# IMDB Movie Review Sentiment Classificaiton w/BERT

In this notebook, you will perform sentiment analysis on the IMDB Movie Review Dataset using the BERT (Bidirectional Encoder Representations from Transformers) model.

Sentiment analysis is a natural language processing (NLP) task that involves determining the emotion or emotional tone behind a series of words. The IMDB movie review dataset is a well-known dataset containing 50,000 movie reviews tagged as positive or negative. Your task is to train a model that can accurately classify the emotion of a particular movie review.

The input to your model will be text data from IMDB movie reviews.
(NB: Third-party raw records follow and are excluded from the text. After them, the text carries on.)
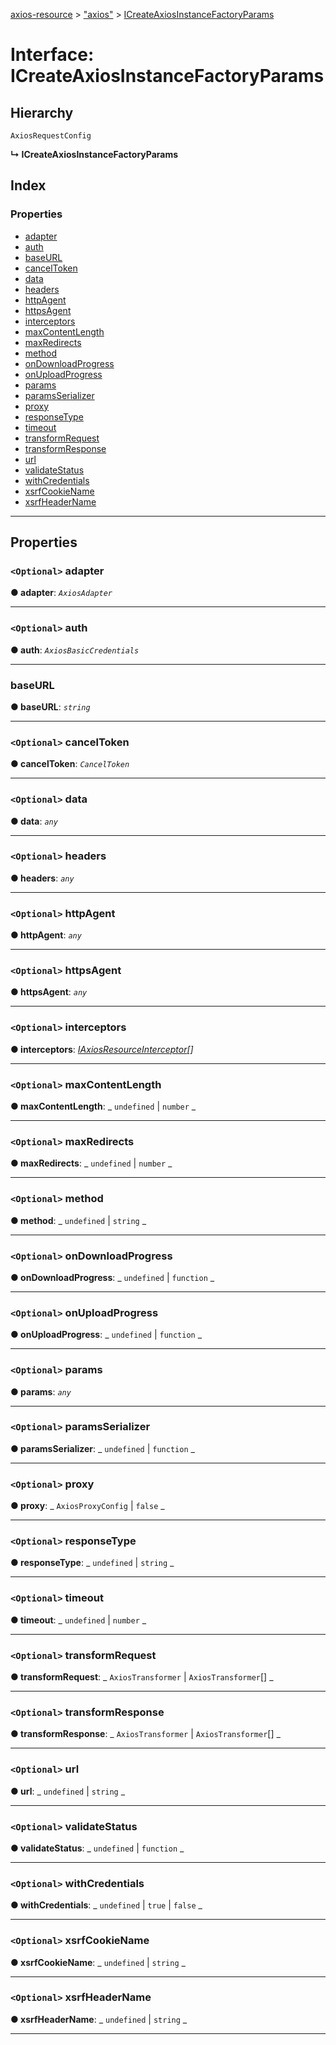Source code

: [axios-resource](../README.md) > ["axios"](../modules/_axios_d_.md) > [ICreateAxiosInstanceFactoryParams](../interfaces/_axios_d_.icreateaxiosinstancefactoryparams.md)

# Interface: ICreateAxiosInstanceFactoryParams

## Hierarchy

`AxiosRequestConfig`

**↳ ICreateAxiosInstanceFactoryParams**

## Index

### Properties

- [adapter](_axios_d_.icreateaxiosinstancefactoryparams.md#adapter)
- [auth](_axios_d_.icreateaxiosinstancefactoryparams.md#auth)
- [baseURL](_axios_d_.icreateaxiosinstancefactoryparams.md#baseurl)
- [cancelToken](_axios_d_.icreateaxiosinstancefactoryparams.md#canceltoken)
- [data](_axios_d_.icreateaxiosinstancefactoryparams.md#data)
- [headers](_axios_d_.icreateaxiosinstancefactoryparams.md#headers)
- [httpAgent](_axios_d_.icreateaxiosinstancefactoryparams.md#httpagent)
- [httpsAgent](_axios_d_.icreateaxiosinstancefactoryparams.md#httpsagent)
- [interceptors](_axios_d_.icreateaxiosinstancefactoryparams.md#interceptors)
- [maxContentLength](_axios_d_.icreateaxiosinstancefactoryparams.md#maxcontentlength)
- [maxRedirects](_axios_d_.icreateaxiosinstancefactoryparams.md#maxredirects)
- [method](_axios_d_.icreateaxiosinstancefactoryparams.md#method)
- [onDownloadProgress](_axios_d_.icreateaxiosinstancefactoryparams.md#ondownloadprogress)
- [onUploadProgress](_axios_d_.icreateaxiosinstancefactoryparams.md#onuploadprogress)
- [params](_axios_d_.icreateaxiosinstancefactoryparams.md#params)
- [paramsSerializer](_axios_d_.icreateaxiosinstancefactoryparams.md#paramsserializer)
- [proxy](_axios_d_.icreateaxiosinstancefactoryparams.md#proxy)
- [responseType](_axios_d_.icreateaxiosinstancefactoryparams.md#responsetype)
- [timeout](_axios_d_.icreateaxiosinstancefactoryparams.md#timeout)
- [transformRequest](_axios_d_.icreateaxiosinstancefactoryparams.md#transformrequest)
- [transformResponse](_axios_d_.icreateaxiosinstancefactoryparams.md#transformresponse)
- [url](_axios_d_.icreateaxiosinstancefactoryparams.md#url)
- [validateStatus](_axios_d_.icreateaxiosinstancefactoryparams.md#validatestatus)
- [withCredentials](_axios_d_.icreateaxiosinstancefactoryparams.md#withcredentials)
- [xsrfCookieName](_axios_d_.icreateaxiosinstancefactoryparams.md#xsrfcookiename)
- [xsrfHeaderName](_axios_d_.icreateaxiosinstancefactoryparams.md#xsrfheadername)

---

## Properties

<a id="adapter"></a>

### `<Optional>` adapter

**● adapter**: _`AxiosAdapter`_

---

<a id="auth"></a>

### `<Optional>` auth

**● auth**: _`AxiosBasicCredentials`_

---

<a id="baseurl"></a>

### baseURL

**● baseURL**: _`string`_

---

<a id="canceltoken"></a>

### `<Optional>` cancelToken

**● cancelToken**: _`CancelToken`_

---

<a id="data"></a>

### `<Optional>` data

**● data**: _`any`_

---

<a id="headers"></a>

### `<Optional>` headers

**● headers**: _`any`_

---

<a id="httpagent"></a>

### `<Optional>` httpAgent

**● httpAgent**: _`any`_

---

<a id="httpsagent"></a>

### `<Optional>` httpsAgent

**● httpsAgent**: _`any`_

---

<a id="interceptors"></a>

### `<Optional>` interceptors

**● interceptors**: _[IAxiosResourceInterceptor](../modules/_axios_d_.md#iaxiosresourceinterceptor)[]_

---

<a id="maxcontentlength"></a>

### `<Optional>` maxContentLength

**● maxContentLength**: _ `undefined` &#124; `number`
_

---

<a id="maxredirects"></a>

### `<Optional>` maxRedirects

**● maxRedirects**: _ `undefined` &#124; `number`
_

---

<a id="method"></a>

### `<Optional>` method

**● method**: _ `undefined` &#124; `string`
_

---

<a id="ondownloadprogress"></a>

### `<Optional>` onDownloadProgress

**● onDownloadProgress**: _ `undefined` &#124; `function`
_

---

<a id="onuploadprogress"></a>

### `<Optional>` onUploadProgress

**● onUploadProgress**: _ `undefined` &#124; `function`
_

---

<a id="params"></a>

### `<Optional>` params

**● params**: _`any`_

---

<a id="paramsserializer"></a>

### `<Optional>` paramsSerializer

**● paramsSerializer**: _ `undefined` &#124; `function`
_

---

<a id="proxy"></a>

### `<Optional>` proxy

**● proxy**: _ `AxiosProxyConfig` &#124; `false`
_

---

<a id="responsetype"></a>

### `<Optional>` responseType

**● responseType**: _ `undefined` &#124; `string`
_

---

<a id="timeout"></a>

### `<Optional>` timeout

**● timeout**: _ `undefined` &#124; `number`
_

---

<a id="transformrequest"></a>

### `<Optional>` transformRequest

**● transformRequest**: _ `AxiosTransformer` &#124; `AxiosTransformer`[]
_

---

<a id="transformresponse"></a>

### `<Optional>` transformResponse

**● transformResponse**: _ `AxiosTransformer` &#124; `AxiosTransformer`[]
_

---

<a id="url"></a>

### `<Optional>` url

**● url**: _ `undefined` &#124; `string`
_

---

<a id="validatestatus"></a>

### `<Optional>` validateStatus

**● validateStatus**: _ `undefined` &#124; `function`
_

---

<a id="withcredentials"></a>

### `<Optional>` withCredentials

**● withCredentials**: _ `undefined` &#124; `true` &#124; `false`
_

---

<a id="xsrfcookiename"></a>

### `<Optional>` xsrfCookieName

**● xsrfCookieName**: _ `undefined` &#124; `string`
_

---

<a id="xsrfheadername"></a>

### `<Optional>` xsrfHeaderName

**● xsrfHeaderName**: _ `undefined` &#124; `string`
_

---

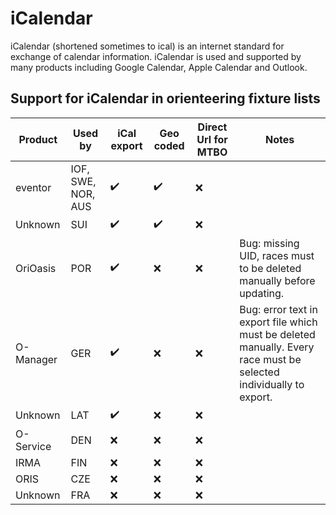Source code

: # iCalendar

iCalendar (shortened sometimes to ical) is an internet standard for exchange of calendar information. iCalendar is used and supported by many products
including Google Calendar, Apple Calendar and Outlook.

## Support for iCalendar in orienteering fixture lists


Product | Used by | iCal export | Geo coded | Direct Url for MTBO | Notes
------- | ------- | ----------- | --------- | ---------------------- | -----
eventor | IOF, SWE, NOR, AUS |  :heavy_check_mark: |  :heavy_check_mark: |:x: |
Unknown | SUI |  :heavy_check_mark: | :heavy_check_mark: | :x: |
OriOasis | POR | :heavy_check_mark: | :x: | :x: | Bug: missing UID, races must to be deleted manually before updating.
O-Manager | GER | :heavy_check_mark: | :x: | :x: | Bug: error text in export file which must be deleted manually. Every race must be selected individually to export.
Unknown | LAT |  :heavy_check_mark: | :x: | :x: |
O-Service | DEN | :x: | :x: | :x: |
IRMA | FIN | :x: | :x: | :x: |
ORIS | CZE | :x: | :x: | :x: |
Unknown | FRA | :x: | :x: | :x: |

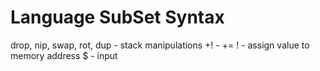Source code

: # Language SubSet Syntax 

drop, nip, swap, rot, dup - stack manipulations 
+! - += 
! - assign value to memory address 
$ - input

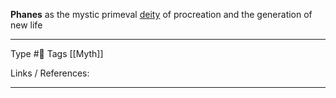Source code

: **Phanes**
as the mystic primeval [deity](https://en.wikipedia.org/wiki/Deity "Deity") of procreation and the generation of new life

---
Type #🌱 
Tags [[Myth]]

Links / References:


---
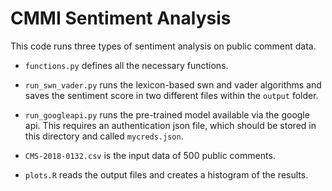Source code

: # CMMI Sentiment Analysis

This code runs three types of sentiment analysis on public comment data.

- `functions.py` defines all the necessary functions.

- `run_swn_vader.py` runs the lexicon-based swn and vader algorithms and saves the sentiment score in two different files within the `output` folder.

- `run_googleapi.py` runs the pre-trained model available via the google api. This requires an authentication json file, which should be stored in this directory and called `mycreds.json`.

- `CMS-2018-0132.csv` is the input data of 500 public comments.

- `plots.R` reads the output files and creates a histogram of the results.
Each review is a string of words that will be processed and tokenized in line with the BERT model. The expected output will be binary classification: each review will be labeled as positive (1) or negative (0). Leveraging the BERT model, we aim to capture the contextual meanings of words in reviews and thus improve the accuracy of our sentiment classification. This notebook will guide you through the process of data preprocessing, model training, evaluation, and making predictions about new reviews using the BERT model.



![**BERT](https://cdn-images-1.medium.com/max/1500/1*g1KBCVCITjrd9IJ7AyFqdw.png)

[IMDB Movie Review Sentiment Classificaiton w/BERT](#scrollTo=Nnpq7d-poO-h)

[What is BERT?](#scrollTo=_kAGrtJjoXaZ)

>[Key Features of BERT](#scrollTo=WXNeaIsJ7ZzC)

>>[1)Masked Language Modelling (MLM)](#scrollTo=PED6sVVtobm9)

>>[2) Next Sentence Predicition (NSP)](#scrollTo=LjkfD8-iohjS)

>>[Detailed Architecture of BERT Model](#scrollTo=jn8li8xE4PRI)

[1)Import Libraries and Set up GPU](#scrollTo=g_J6BlEXotA0)

[2) Exploratory Data Analysis and Preprocessing](#scrollTo=lxG3xDYUjlp9)

>[IMDB Movie Review Dataset](#scrollTo=gvqE-YQupqjT)

[3) Initialize The Pre-trained BERT Model and Load The Tokenizer](#scrollTo=UYa5zHelfyJA)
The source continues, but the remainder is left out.